He's much too fond of the number one word on Lake Superior State University's 41st Annual List of Banished Words. Anyone whose answer to any question posed (even those posed by invisible reporters whose cut video plays more like a monologue) begins with the word "so" is most likely thinking, "knowing that my intelligence and intellect is so superior to all those in attendance today, I will try to disseminate this knowledge to you in the most basic terms that even the most lowly, knuckle-dragging, caveman cretin and red-necked, hillbilly rube will be able to understand." Is that what you were going for there, Mark?

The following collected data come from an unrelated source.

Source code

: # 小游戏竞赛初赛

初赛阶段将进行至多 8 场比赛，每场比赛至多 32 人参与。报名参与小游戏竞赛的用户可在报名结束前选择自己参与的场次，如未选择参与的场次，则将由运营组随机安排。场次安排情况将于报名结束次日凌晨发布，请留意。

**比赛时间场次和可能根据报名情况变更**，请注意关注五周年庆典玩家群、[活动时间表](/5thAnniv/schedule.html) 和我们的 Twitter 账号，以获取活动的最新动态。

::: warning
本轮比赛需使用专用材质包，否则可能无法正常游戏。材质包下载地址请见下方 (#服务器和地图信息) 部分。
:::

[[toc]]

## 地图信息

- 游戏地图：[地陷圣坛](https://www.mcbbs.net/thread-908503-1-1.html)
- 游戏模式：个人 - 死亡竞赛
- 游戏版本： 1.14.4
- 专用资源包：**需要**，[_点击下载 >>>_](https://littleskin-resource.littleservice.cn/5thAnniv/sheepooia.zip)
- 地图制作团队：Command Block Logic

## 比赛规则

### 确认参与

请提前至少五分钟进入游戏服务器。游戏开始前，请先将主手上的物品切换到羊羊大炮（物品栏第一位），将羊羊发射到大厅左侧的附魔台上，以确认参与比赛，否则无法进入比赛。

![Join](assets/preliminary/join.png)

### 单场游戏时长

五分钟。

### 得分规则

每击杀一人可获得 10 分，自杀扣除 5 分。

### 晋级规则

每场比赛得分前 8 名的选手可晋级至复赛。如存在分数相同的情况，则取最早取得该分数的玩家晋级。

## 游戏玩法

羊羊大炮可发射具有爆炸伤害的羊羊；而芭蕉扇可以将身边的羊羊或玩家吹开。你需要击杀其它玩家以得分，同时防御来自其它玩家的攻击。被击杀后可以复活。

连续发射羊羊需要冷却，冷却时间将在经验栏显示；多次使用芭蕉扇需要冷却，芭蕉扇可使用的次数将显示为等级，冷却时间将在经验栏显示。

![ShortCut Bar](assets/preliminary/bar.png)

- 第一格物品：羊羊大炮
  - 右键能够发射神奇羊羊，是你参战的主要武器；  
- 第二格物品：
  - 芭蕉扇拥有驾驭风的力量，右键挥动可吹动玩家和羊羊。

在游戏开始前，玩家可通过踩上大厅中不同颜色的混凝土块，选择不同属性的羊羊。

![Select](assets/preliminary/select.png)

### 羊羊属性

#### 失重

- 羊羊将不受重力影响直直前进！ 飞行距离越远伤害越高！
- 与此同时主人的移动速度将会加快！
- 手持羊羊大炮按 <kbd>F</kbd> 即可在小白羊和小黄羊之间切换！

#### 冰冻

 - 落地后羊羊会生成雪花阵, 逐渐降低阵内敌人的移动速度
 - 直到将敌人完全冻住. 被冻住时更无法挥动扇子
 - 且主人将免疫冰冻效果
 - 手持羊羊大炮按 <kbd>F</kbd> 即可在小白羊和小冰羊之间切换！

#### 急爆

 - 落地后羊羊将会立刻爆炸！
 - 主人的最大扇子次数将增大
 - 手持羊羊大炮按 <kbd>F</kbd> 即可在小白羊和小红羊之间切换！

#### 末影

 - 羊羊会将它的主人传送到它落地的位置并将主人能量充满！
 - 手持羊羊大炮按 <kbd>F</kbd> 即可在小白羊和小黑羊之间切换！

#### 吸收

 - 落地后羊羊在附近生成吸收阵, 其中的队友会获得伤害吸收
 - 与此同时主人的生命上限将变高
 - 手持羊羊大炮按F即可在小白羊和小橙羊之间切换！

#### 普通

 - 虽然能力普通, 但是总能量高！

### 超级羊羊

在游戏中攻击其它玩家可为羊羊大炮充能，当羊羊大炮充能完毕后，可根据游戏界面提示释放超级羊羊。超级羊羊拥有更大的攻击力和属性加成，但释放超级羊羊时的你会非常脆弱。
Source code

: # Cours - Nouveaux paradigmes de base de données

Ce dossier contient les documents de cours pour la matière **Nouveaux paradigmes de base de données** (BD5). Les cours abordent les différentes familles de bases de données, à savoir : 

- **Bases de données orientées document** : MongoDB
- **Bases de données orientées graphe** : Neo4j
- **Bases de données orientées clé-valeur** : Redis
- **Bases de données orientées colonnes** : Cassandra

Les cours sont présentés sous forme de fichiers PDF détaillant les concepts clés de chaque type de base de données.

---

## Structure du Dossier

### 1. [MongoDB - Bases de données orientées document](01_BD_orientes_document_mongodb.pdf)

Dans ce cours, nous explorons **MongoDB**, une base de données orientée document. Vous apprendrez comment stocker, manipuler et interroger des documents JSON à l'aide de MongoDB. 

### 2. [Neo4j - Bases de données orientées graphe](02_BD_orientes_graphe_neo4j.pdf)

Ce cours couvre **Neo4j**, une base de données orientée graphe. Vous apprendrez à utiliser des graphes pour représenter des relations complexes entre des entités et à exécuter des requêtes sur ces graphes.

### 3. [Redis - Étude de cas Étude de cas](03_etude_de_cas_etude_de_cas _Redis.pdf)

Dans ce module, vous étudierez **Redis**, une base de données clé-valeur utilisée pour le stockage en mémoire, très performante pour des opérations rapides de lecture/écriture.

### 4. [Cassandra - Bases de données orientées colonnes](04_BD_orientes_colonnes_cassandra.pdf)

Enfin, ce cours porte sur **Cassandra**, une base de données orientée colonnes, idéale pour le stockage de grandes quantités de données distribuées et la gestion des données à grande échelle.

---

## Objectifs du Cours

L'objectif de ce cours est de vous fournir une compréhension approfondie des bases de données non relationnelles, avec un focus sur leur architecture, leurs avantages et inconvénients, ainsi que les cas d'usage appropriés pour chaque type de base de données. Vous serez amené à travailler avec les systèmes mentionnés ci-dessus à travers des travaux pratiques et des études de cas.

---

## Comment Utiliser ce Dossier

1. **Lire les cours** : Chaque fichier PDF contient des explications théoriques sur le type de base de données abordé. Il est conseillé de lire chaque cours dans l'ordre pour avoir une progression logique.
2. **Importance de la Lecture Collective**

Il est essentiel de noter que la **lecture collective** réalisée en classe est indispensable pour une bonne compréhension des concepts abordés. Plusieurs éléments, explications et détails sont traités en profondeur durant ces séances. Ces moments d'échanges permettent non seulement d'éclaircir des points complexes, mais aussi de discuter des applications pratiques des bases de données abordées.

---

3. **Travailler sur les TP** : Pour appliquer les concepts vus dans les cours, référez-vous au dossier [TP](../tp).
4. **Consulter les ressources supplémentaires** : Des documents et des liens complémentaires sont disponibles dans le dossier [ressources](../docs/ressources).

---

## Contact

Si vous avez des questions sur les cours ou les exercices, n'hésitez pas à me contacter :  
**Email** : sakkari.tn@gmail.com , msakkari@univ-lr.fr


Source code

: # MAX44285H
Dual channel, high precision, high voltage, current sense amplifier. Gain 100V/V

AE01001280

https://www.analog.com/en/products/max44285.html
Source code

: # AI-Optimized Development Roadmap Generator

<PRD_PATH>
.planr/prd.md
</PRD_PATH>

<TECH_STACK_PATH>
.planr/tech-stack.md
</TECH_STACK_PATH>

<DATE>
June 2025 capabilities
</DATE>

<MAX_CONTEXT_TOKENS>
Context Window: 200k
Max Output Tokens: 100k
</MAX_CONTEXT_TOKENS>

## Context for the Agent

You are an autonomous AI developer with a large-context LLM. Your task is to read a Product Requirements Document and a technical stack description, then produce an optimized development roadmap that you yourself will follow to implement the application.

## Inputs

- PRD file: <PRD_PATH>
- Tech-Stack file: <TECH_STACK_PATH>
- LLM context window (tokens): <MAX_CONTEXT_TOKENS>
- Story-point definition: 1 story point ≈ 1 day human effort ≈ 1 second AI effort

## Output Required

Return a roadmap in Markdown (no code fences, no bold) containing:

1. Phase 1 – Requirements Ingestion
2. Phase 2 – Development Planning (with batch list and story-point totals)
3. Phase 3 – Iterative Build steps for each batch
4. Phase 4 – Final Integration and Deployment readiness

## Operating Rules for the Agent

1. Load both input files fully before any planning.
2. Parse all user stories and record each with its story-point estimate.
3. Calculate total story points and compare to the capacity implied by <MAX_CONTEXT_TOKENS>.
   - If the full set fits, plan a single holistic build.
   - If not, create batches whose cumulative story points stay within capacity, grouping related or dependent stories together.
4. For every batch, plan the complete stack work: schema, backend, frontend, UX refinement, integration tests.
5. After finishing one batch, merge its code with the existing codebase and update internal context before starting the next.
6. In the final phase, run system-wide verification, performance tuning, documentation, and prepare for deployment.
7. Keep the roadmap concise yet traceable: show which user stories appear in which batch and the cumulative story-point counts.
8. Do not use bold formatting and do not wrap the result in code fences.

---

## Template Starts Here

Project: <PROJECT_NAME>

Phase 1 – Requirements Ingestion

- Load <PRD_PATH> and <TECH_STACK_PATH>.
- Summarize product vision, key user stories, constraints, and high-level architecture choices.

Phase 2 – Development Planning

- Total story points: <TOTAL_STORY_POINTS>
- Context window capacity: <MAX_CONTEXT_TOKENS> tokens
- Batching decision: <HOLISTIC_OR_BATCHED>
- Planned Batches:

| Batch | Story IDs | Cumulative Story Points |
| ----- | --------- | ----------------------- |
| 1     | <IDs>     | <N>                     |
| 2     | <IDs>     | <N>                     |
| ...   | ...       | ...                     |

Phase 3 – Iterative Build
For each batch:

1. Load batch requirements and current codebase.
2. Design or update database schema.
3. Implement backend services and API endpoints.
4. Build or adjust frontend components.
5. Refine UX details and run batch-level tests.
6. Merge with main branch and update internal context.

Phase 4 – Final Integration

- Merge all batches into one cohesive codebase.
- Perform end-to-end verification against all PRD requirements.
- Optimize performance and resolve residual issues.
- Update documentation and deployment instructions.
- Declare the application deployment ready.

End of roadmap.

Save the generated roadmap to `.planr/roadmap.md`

I fear if you don't clean up your language, your conversations with stakeholders are going to become increasingly problematic. Stakeholders do have their price point, and your leading each sentence with the word "so" isn't the secret sauce to success. It makes folks downright suspicious. Perhaps that's how you speak during big city pressers, while manspreading and vaping away on your e-cig, but that kind of physicality does not give life to any Mayberry stakeholders. That kind of physicality makes it appear that you're deviously walking it back, and it is bound to break your transmission project, as well as the internet.
Stop it.
And please do tell your boss to stop inserting the word "okay" into his juicy sentences as a desperate plea for the acknowledgement and approval of anyone within hearing range. Mayberry doesn't speak that language.
Thanks to Rocky Squirrel for assisting all of us in speaking properly by bringing the foregoing to my attention. When he's not correcting Clean Line's grammar, he's busy growing food to stuff in their pieholes, with the hope of finally enjoying a moment of blessed silence.